What to do with missing data?
My newest problem is one that I knew I’d come across eventually: What do I do with songs that have missing data? This most recently came up when I was adapting Thomas Lidy’s rhythm feature code… It couldn’t open some of the MP3s in my test set, so I have no rhythm feature data for those songs. Lacking a better idea, I just gave them the mean values of all the other songs. But this doesn’t seem right… I can’t really give them any value. But if I don’t give them any values, the PCA can’t process these tracks anymore; I can’t put them in the space at all.
So, not sure what to do about these songs. Anyone have any suggestions?
Comment by N
Posted on April 15, 2008 at 4:32 pm
how about adding a transcoding step for these tracks to some format that is readable by Lidy’s code, if it fails reading them in the first place?

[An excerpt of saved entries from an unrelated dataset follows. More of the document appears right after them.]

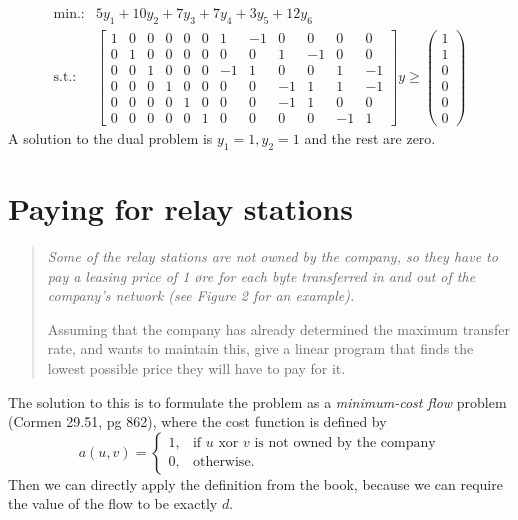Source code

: \documentclass{article}
\begin{document}
\[
\begin{array}{cl}
\textrm{min.:} & 5y_1 + 10y_2 + 7y_3 + 7y_4 + 3y_5 + 12y_6\\
\textrm{s.t.:} &
 \begin{bmatrix}%
 1 & 0 & 0 & 0 & 0 & 0 & 1 & -1 & 0 & 0 & 0 & 0\\
 0 & 1 & 0 & 0 & 0 & 0 & 0 & 0 & 1 & -1 & 0 & 0\\
 0 & 0 & 1 & 0 & 0 & 0 & -1 & 1 & 0 & 0 & 1 & -1\\
 0 & 0 & 0 & 1 & 0 & 0 & 0 & 0 & -1 & 1 & 1 & -1\\
 0 & 0 & 0 & 0 & 1 & 0 & 0 & 0 & -1 & 1 & 0 & 0\\
 0 & 0 & 0 & 0 & 0 & 1 & 0 & 0 & 0 & 0 & -1 & 1
\end{bmatrix}y
\geq
\begin{pmatrix}
  1\\ 1\\ 0\\ 0\\ 0\\ 0
\end{pmatrix}
\end{array}
\]
A solution to the dual problem is $y_1 = 1, y_2 = 1$ and the rest are
zero.

\section*{Paying for relay stations}
\begin{quotation}\itshape
Some of the relay stations are not owned by the company, so they have
to pay a leasing price of 1 øre for each byte transferred in and out
of the company’s network (see Figure 2 for an example).  

Assuming that the company has already determined the maximum transfer
rate, and wants to maintain this, give a linear program that finds the
lowest possible price they will have to pay for it.
\end{quotation}
The solution to this is to formulate the problem as a
\emph{minimum-cost flow} problem (Cormen 29.51, pg 862), where the cost function is defined by
\[
a(u,v) = \left\{\begin{array}{ll}1,&\text{if $u$ xor $v$ is not owned
  by the company}\\ 0,&\text{otherwise.}\end{array}\right.
\]
Then we can directly apply the definition from the book, because we
can require the value of the flow to be exactly $d$.
\end{document}
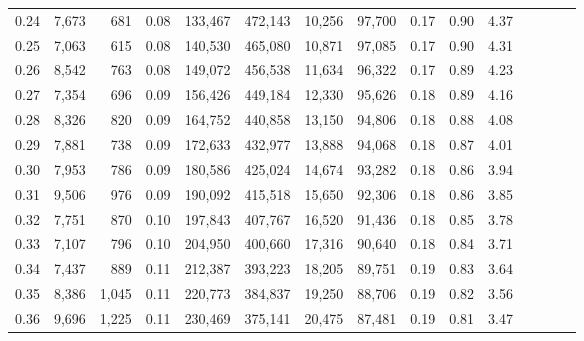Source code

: \begin{tabular}{rrrcrrrrrrrrrrr}
0.24 &   7,673 &    681 &                                       0.08 &  133,467 &  472,143 &   10,256 &   97,700 &  0.17 &  0.90 &                         4.37 \\
0.25 &   7,063 &    615 &                                       0.08 &  140,530 &  465,080 &   10,871 &   97,085 &  0.17 &  0.90 &                         4.31 \\
0.26 &   8,542 &    763 &                                       0.08 &  149,072 &  456,538 &   11,634 &   96,322 &  0.17 &  0.89 &                         4.23 \\
0.27 &   7,354 &    696 &                                       0.09 &  156,426 &  449,184 &   12,330 &   95,626 &  0.18 &  0.89 &                         4.16 \\
0.28 &   8,326 &    820 &                                       0.09 &  164,752 &  440,858 &   13,150 &   94,806 &  0.18 &  0.88 &                         4.08 \\
0.29 &   7,881 &    738 &                                       0.09 &  172,633 &  432,977 &   13,888 &   94,068 &  0.18 &  0.87 &                         4.01 \\
0.30 &   7,953 &    786 &                                       0.09 &  180,586 &  425,024 &   14,674 &   93,282 &  0.18 &  0.86 &                         3.94 \\
0.31 &   9,506 &    976 &                                       0.09 &  190,092 &  415,518 &   15,650 &   92,306 &  0.18 &  0.86 &                         3.85 \\
0.32 &   7,751 &    870 &                                       0.10 &  197,843 &  407,767 &   16,520 &   91,436 &  0.18 &  0.85 &                         3.78 \\
0.33 &   7,107 &    796 &                                       0.10 &  204,950 &  400,660 &   17,316 &   90,640 &  0.18 &  0.84 &                         3.71 \\
0.34 &   7,437 &    889 &                                       0.11 &  212,387 &  393,223 &   18,205 &   89,751 &  0.19 &  0.83 &                         3.64 \\
0.35 &   8,386 &  1,045 &                                       0.11 &  220,773 &  384,837 &   19,250 &   88,706 &  0.19 &  0.82 &                         3.56 \\
0.36 &   9,696 &  1,225 &                                       0.11 &  230,469 &  375,141 &   20,475 &   87,481 &  0.19 &  0.81 &                         3.47 \\

\end{tabular}
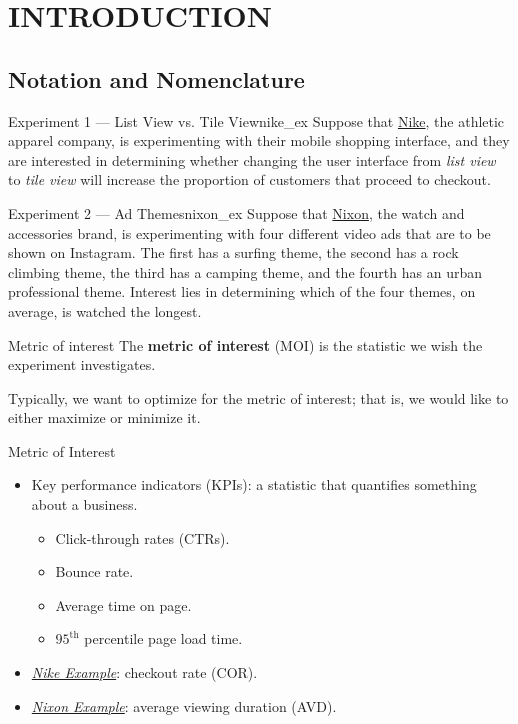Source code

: \chapter{INTRODUCTION}
\section{Notation and Nomenclature}
\begin{Example}{Experiment 1 --- List View vs. Tile View}{nike_ex}
      Suppose that \href{https://www.nike.com/ca/}{Nike}, the athletic apparel company,
      is experimenting with their mobile shopping interface, and they are interested in determining
      whether changing the user interface from \emph{list view}
      to \emph{tile view} will increase the proportion
      of customers that proceed to checkout.
\end{Example}
\begin{Example}{Experiment 2 --- Ad Themes}{nixon_ex}
      Suppose that \href{https://www.nixon.com/ca/en}{Nixon},
      the watch and accessories brand, is experimenting
      with four different video ads that are to be shown on Instagram.
      The first has a surfing theme, the second has a rock climbing theme, the third
      has a camping theme, and the fourth has an urban professional theme.
      Interest lies in determining which of the four themes, on average,
      is watched the longest.
\end{Example}
\begin{Definition}{Metric of interest}{}
      The \textbf{metric of interest} (MOI) is the statistic we wish
      the experiment investigates.
\end{Definition}
\begin{Remark}{}{}
      Typically, we want to optimize for the metric of interest; that is,
      we would like to either maximize or minimize it.
\end{Remark}
\begin{Example}{Metric of Interest}{}
      \begin{itemize}
            \item Key performance indicators (KPIs): a statistic that
                  quantifies something about a business.
                  \begin{itemize}
                        \item Click-through rates (CTRs).
                        \item Bounce rate.
                        \item Average time on page.
                        \item $ 95^{\text{th}} $ percentile page load time.
                  \end{itemize}
            \item \emph{\hyperref[ex:nike_ex]{Nike Example}}: checkout rate (COR).
            \item \emph{\hyperref[ex:nixon_ex]{Nixon Example}}: average viewing duration (AVD).
      \end{itemize}
\end{Example}
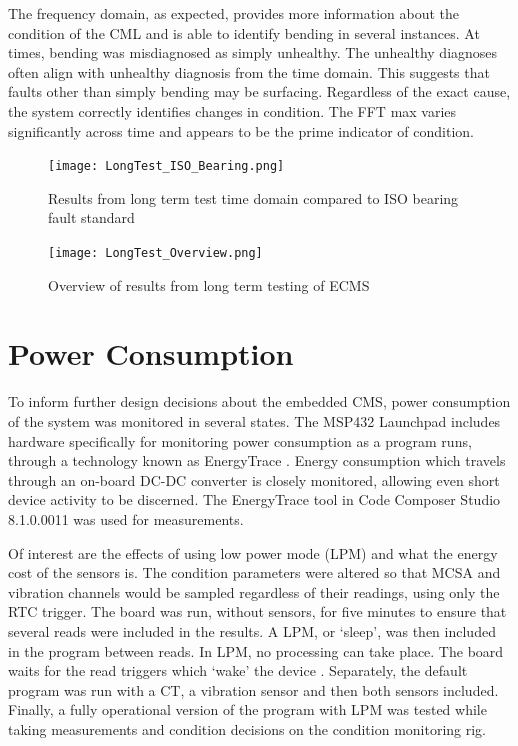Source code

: The frequency domain, as expected, provides more information about the condition of the CML and is able to identify bending in several instances.
At times, bending was misdiagnosed as simply unhealthy.
The unhealthy diagnoses often align with unhealthy diagnosis from the time domain.
This suggests that faults other than simply bending may be surfacing.
Regardless of the exact cause, the system correctly identifies changes in condition.
The FFT max varies significantly across time and appears to be the prime indicator of condition.

\begin{figure}
    \centering
    \texttt{[image: LongTest\_ISO\_Bearing.png]}
    \caption{Results from long term test time domain compared to ISO bearing fault standard}
    \label{fig:LongTest_ISO}
\end{figure}

\begin{landscape}
 \begin{figure}
  \centering
  \texttt{[image: LongTest\_Overview.png]}
  \caption{Overview of results from long term testing of ECMS}
  \label{fig:LongTest_Overview}
 \end{figure}
\end{landscape}

\section{Power Consumption}

To inform further design decisions about the embedded CMS, power consumption of the system was monitored in several states.
The MSP432 Launchpad includes hardware specifically for monitoring power consumption as a program runs, through a technology known as EnergyTrace \cite{EnergyTrace}.
Energy consumption which travels through an on-board DC-DC converter is closely monitored, allowing even short device activity to be discerned.
The EnergyTrace tool in Code Composer Studio 8.1.0.0011 was used for measurements.
\par

Of interest are the effects of using low power mode (LPM) and what the energy cost of the sensors  is.
The condition parameters were altered so that MCSA and vibration channels would be sampled regardless of their readings, using only the RTC trigger.
The board was run, without sensors, for five minutes to ensure that several reads were included in the results.
A LPM, or `sleep', was then included in the program between reads.
In LPM, no processing can take place.
The board waits for the read triggers which `wake' the device \cite{MSP432_Launchpad}.
Separately, the default program was run with a CT, a vibration sensor and then both sensors included.
Finally, a fully operational version of the program with LPM was tested while taking measurements and condition decisions on the condition monitoring rig.
\par

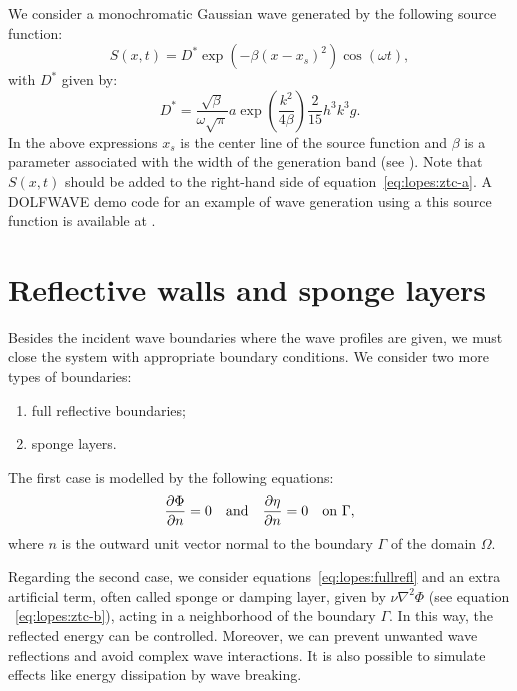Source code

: We consider a monochromatic Gaussian wave generated by the following
source function:
\begin{equation}
  \label{eq:lopes:src}
  S(x,t)=D^* \exp(-\beta (x-x_s)^2)\cos(\omega t),
\end{equation}
with $D^*$ given by:
\begin{equation}
D^* = \frac{\sqrt{\beta}} {\omega\sqrt{\pi}} a
\exp(\frac{k^2}{4\beta})\frac{2}{15}h^3k^3g.
\end{equation}
In the above expressions $x_s$ is the center line of the source function
and $\beta$ is a parameter associated with the width of the generation
band (see \citet{WeiKirbySinha1999}).  Note that $S(x,t)$ should be added
to the right-hand side of equation~\eqref{eq:lopes:ztc-a}.  A DOLFWAVE
demo code for an example of wave generation using a this source function
is available at .

\section{Reflective walls and sponge layers}
\label{sec:lopes:boundaryconditions}

Besides the incident wave boundaries where the wave profiles are
given, we must close the system with appropriate boundary conditions.
We consider two more types of boundaries:
\begin{enumerate}
\item full reflective boundaries;
\item sponge layers.
\end{enumerate}
The first case is modelled by the following equations:
\begin{equation}\label{eq:lopes:fullrefl}
  \frac{\partial \Phi}{\partial n}=0\quad {\rm
    and}\quad\frac{\partial \eta}{\partial n}=0\quad {\rm
    on\,\, } \Gamma,
\end{equation}
where $n$ is the outward unit vector normal to the boundary
$\Gamma$ of the domain $\Omega$.

Regarding the second case, we consider equations~\eqref{eq:lopes:fullrefl}
and an extra artificial term, often called sponge 
or damping layer, given by $\nu\nabla^2\Phi$ (see equation
~\eqref{eq:lopes:ztc-b}), acting in a neighborhood of the boundary
$\Gamma$.  In this way, the reflected energy can be controlled. Moreover,
we can prevent unwanted wave reflections and avoid complex wave
interactions.  It is also possible to simulate effects like energy
dissipation by wave breaking.

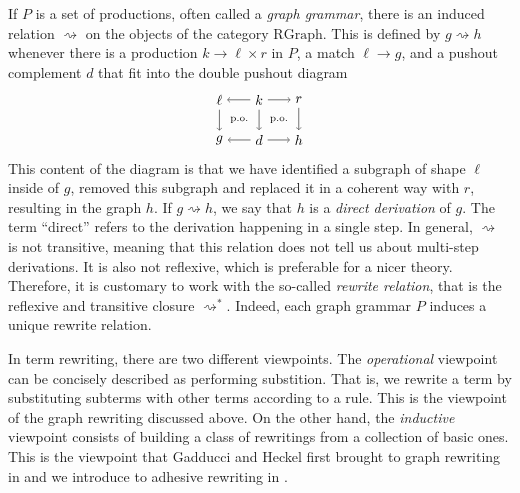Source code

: \documentclass{amsart}
\newcommand{\RGraph}{\cat{RGraph}}
\newcommand{\cat}[1]{\mathrm{#1}}
\newcommand{\squigto}{\rightsquigarrow}
\theoremstyle{remark}
\theoremstyle{definition}
\begin{document}
If $ P $ is a set of productions, often called a \emph{graph grammar},
there is an induced relation $ \squigto $ on the objects of the category
$ \RGraph $. This is defined by $ g \squigto h $ whenever there is a
production $ k \to \ell \times r $ in $ P $, a match $ \ell \to g $,
and a pushout complement $ d $ that fit into the double pushout
diagram
%
\[
  \begin{tikzpicture}
    \node (1) at (0,1) {$ \ell $};
    \node (2) at (1,1) {$ k $};
    \node (3) at (2,1) {$ r $};
    \node (4) at (0,0) {$ g $};
    \node (5) at (1,0) {$ d $};
    \node (6) at (2,0) {$ h $};
    \draw [->] (2) to node [] {\scriptsize{$  $}} (1);
    \draw [->] (2) to node [] {\scriptsize{$  $}} (3);
    \draw [->] (5) to node [] {\scriptsize{$  $}} (4);
    \draw [->] (5) to node [] {\scriptsize{$  $}} (6);
    \draw [->] (1) to node [] {\scriptsize{$  $}} (4);
    \draw [->] (2) to node [] {\scriptsize{$  $}} (5);
    \draw [->] (3) to node [] {\scriptsize{$  $}} (6);
    \node () at (0.5,0.5) {\scriptsize{p.o.}};
    \node () at (1.5,0.5) {\scriptsize{p.o.}};
  \end{tikzpicture}
\]
%
This content of the diagram is that we have identified a subgraph of
shape $ \ell $ inside of $ g $, removed this subgraph and replaced it
in a coherent way with $ r $, resulting in the graph $ h $. If
$ g \squigto h $, we say that $ h $ is a \emph{direct derivation} of
$ g $. The term ``direct'' refers to the derivation happening in a
single step.  In general, $ \squigto $ is not transitive, meaning that
this relation does not tell us about multi-step derivations. It is
also not reflexive, which is preferable for a nicer theory.
Therefore, it is customary to work with the so-called \emph{rewrite
  relation}, that is the reflexive and transitive closure
$ \squigto^\ast $. Indeed, each graph grammar $ P $ induces a unique
rewrite relation.

In term rewriting, there are two different viewpoints. The
\emph{operational} viewpoint can be concisely described as performing
substition. That is, we rewrite a term by substituting subterms with
other terms according to a rule. This is the viewpoint of the graph
rewriting discussed above.  On the other hand, the \emph{inductive}
viewpoint consists of building a class of rewritings from a collection
of basic ones.  This is the viewpoint that Gadducci and Heckel first
brought to graph rewriting in
%
%
and we introduce to adhesive rewriting in .
%
%
\end{document}

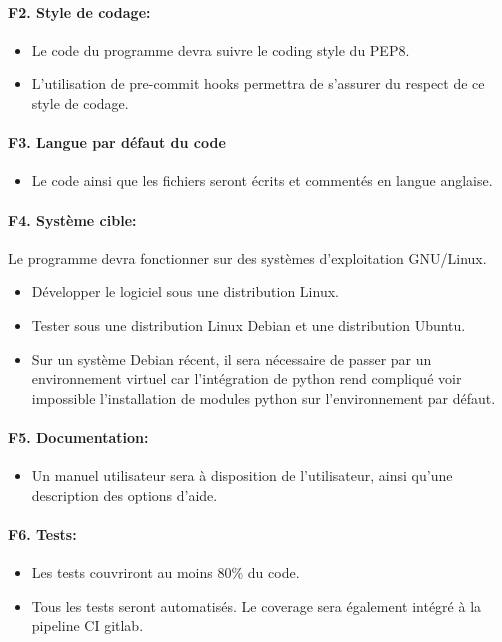 \documentclass[a4paper,12pt]{article}
\begin{document}
\paragraph{F2. Style de codage:}
\begin{itemize}
  \item Le code du programme devra suivre le coding style du PEP8.
  \item L'utilisation de pre-commit hooks permettra de s'assurer du respect de ce style
        de codage.
\end{itemize}

\paragraph{F3. Langue par défaut du code}
\begin{itemize}
  \item Le code ainsi que les fichiers seront écrits et commentés en langue anglaise.
\end{itemize}

\paragraph{F4. Système cible:}
Le programme devra fonctionner sur des systèmes d’exploitation GNU/Linux.
\begin{itemize}
  \item Développer le logiciel sous une distribution Linux.
  \item Tester sous une distribution Linux Debian et une distribution Ubuntu.
  \item Sur un système Debian récent, il sera nécessaire de passer par un environnement
        virtuel car l'intégration de python rend compliqué voir impossible
        l'installation de modules python sur l'environnement par défaut.
\end{itemize}

\paragraph{F5. Documentation:}
\begin{itemize}
  \item Un manuel utilisateur sera à disposition de l'utilisateur, ainsi qu'une
        description des options d'aide.
\end{itemize}

\paragraph{F6. Tests:}
\begin{itemize}
  \item Les tests couvriront au moins 80\% du code.
  \item Tous les tests seront automatisés. Le coverage sera également intégré à la
        pipeline CI gitlab.
\end{itemize}
\end{document}
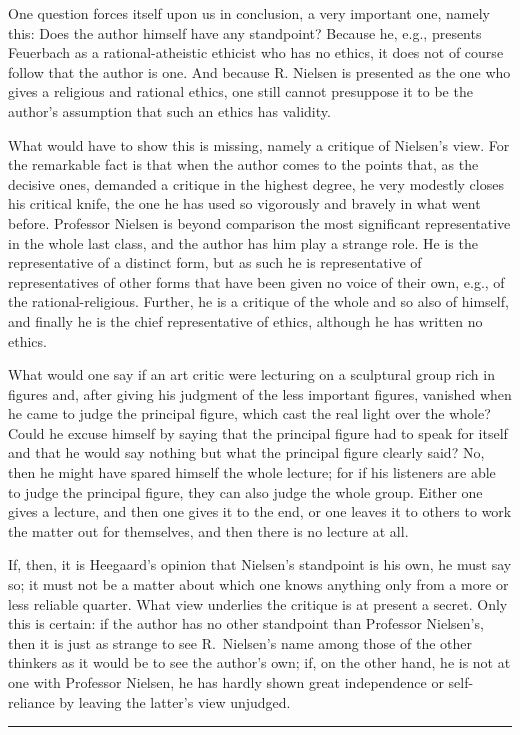 \documentclass[12pt,a4paper,openany]{book}
\newcommand{\piecerule}{\par\begin{center}\rule{1.5cm}{0.4pt}\end{center}\par}
\newcommand{\opage}[1]{\marginnote{\footnotesize\textit{[#1]}}}
\begin{document}
One question forces itself upon us in conclusion, a very important one,
namely this: Does the author himself have any standpoint? Because he, e.g.,
presents Feuerbach as a rational-atheistic ethicist who has no ethics, it
does not of course follow that the author is one. And because R. Nielsen is
presented as the one who gives a religious and rational ethics, one still
cannot presuppose it to be the author's assumption that such an ethics has
validity.

What would have to show this is missing, namely a critique of Nielsen's
view. For the remarkable fact is that when the author comes to the points
that, as the decisive ones, demanded a critique in the highest degree, he
very modestly closes his critical knife, the one he has used so vigorously
and bravely in what went before. Professor Nielsen is beyond comparison the
most significant representative in the whole last class, and the author
has him play a strange role. He is the representative of a distinct form,
but as such he is representative of representatives of other forms that
have been given no voice of their own, e.g., of the rational-religious.
Further, he is a critique of the whole and so also of himself, and finally
he is the chief representative of ethics, although he has written no
ethics.

What would one say if an art critic were lecturing on a sculptural group
rich in figures and, after giving his judgment of the less important
figures, vanished when he came to judge the principal figure, which cast
the real light over the whole? Could he excuse himself by saying that the
principal figure had to speak for itself and that he would say nothing but
what the principal figure clearly said? No, then he might have spared
himself the whole lecture; for if his listeners are able to judge the
principal figure, they can also judge
\opage{33}the whole group. Either one gives a lecture, and then one gives it
to the end, or one leaves it to others to work the matter out for
themselves, and then there is no lecture at all.

If, then, it is Heegaard's opinion that Nielsen's standpoint is his own,
he must say so; it must not be a matter about which one knows anything only
from a more or less reliable quarter. What view underlies the critique is
at present a secret. Only this is certain: if the author has no other
standpoint than Professor Nielsen's, then it is just as strange to see
R.~Nielsen's name among those of the other thinkers as it would be to see the
author's own; if, on the other hand, he is not at one with Professor
Nielsen, he has hardly shown great independence or self-reliance by
leaving the latter's view unjudged.
\piecerule
\end{document}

e.g. transcode them to MP3 CBR 192 kbps might work?
Comment by Anita
Posted on April 15, 2008 at 4:41 pm
Yes, I’d definitely like to debug the problem I’m having running Lidy’s code in particular, but I’m sure this same kind of problem will come up again as I add more features. For example, for Echo Nest analysis, sometimes the file does not process and I don’t know what went wrong. So there are some instances in which I will simply not be able to remedy the missing data… what to do with them?
Comment by N
Posted on April 15, 2008 at 6:49 pm
may i suggest that your fastest alternative is probably to apply Pareto’s law 80/20. i.e. just drop the 20% of your library that are “faulty” tracks so you can get on with your project and keep focused.